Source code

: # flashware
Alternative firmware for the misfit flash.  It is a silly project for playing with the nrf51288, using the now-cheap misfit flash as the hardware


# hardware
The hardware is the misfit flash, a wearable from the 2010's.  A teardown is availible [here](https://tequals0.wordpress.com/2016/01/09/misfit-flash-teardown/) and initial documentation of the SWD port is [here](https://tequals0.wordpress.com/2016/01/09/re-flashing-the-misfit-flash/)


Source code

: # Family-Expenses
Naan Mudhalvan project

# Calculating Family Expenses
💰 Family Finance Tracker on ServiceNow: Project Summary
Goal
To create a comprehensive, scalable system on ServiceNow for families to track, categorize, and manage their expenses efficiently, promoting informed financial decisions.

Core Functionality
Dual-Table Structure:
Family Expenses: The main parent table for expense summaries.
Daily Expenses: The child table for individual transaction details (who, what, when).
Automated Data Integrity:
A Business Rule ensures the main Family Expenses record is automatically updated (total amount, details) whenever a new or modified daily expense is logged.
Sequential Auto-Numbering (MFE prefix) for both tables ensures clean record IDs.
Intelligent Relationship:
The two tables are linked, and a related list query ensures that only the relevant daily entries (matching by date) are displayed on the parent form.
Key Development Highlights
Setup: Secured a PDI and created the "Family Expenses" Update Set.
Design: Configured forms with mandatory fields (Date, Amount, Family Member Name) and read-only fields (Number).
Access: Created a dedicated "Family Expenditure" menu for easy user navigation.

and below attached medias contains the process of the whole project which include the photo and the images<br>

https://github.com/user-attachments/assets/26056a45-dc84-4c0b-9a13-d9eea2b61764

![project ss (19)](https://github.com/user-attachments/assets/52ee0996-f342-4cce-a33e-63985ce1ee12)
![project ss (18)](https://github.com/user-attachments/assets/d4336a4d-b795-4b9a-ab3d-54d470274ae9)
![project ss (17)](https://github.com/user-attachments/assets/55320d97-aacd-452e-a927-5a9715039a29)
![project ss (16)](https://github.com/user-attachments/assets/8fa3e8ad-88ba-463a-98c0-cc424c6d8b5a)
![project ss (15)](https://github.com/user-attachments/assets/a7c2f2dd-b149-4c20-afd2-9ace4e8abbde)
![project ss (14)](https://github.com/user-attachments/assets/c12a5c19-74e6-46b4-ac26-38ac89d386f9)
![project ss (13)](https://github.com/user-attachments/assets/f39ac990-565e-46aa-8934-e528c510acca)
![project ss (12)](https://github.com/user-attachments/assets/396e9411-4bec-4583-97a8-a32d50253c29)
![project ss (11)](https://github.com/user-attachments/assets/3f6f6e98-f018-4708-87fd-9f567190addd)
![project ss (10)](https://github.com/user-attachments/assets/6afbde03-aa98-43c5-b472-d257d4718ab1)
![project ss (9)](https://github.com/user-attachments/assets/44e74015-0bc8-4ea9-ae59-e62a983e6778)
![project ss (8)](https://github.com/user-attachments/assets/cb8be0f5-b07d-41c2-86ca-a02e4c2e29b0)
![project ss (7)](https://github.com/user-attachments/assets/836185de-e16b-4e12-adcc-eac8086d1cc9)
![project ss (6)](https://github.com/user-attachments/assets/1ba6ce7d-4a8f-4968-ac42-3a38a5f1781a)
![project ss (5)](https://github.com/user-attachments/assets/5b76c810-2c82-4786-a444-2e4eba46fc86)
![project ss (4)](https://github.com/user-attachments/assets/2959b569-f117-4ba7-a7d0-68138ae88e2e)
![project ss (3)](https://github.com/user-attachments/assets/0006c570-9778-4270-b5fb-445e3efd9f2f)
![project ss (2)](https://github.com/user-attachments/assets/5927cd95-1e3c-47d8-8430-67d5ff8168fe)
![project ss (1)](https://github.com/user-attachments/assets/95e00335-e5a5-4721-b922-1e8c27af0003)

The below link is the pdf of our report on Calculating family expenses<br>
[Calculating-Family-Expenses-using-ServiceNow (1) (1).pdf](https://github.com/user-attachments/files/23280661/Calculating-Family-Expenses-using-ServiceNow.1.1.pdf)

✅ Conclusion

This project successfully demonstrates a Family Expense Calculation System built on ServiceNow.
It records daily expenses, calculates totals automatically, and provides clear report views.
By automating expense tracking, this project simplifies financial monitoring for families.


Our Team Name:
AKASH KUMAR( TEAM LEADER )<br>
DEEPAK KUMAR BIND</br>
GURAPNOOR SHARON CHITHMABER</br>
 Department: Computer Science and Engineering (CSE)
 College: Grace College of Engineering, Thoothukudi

> _Directions for this task_:
Wherever the word "with" shows up in the material, copy the line it is on.

> _Finished task_:
Alternative firmware for the misfit flash.  It is a silly project for playing with the nrf51288, using the now-cheap misfit flash as the hardware
Design: Configured forms with mandatory fields (Date, Amount, Family Member Name) and read-only fields (Number).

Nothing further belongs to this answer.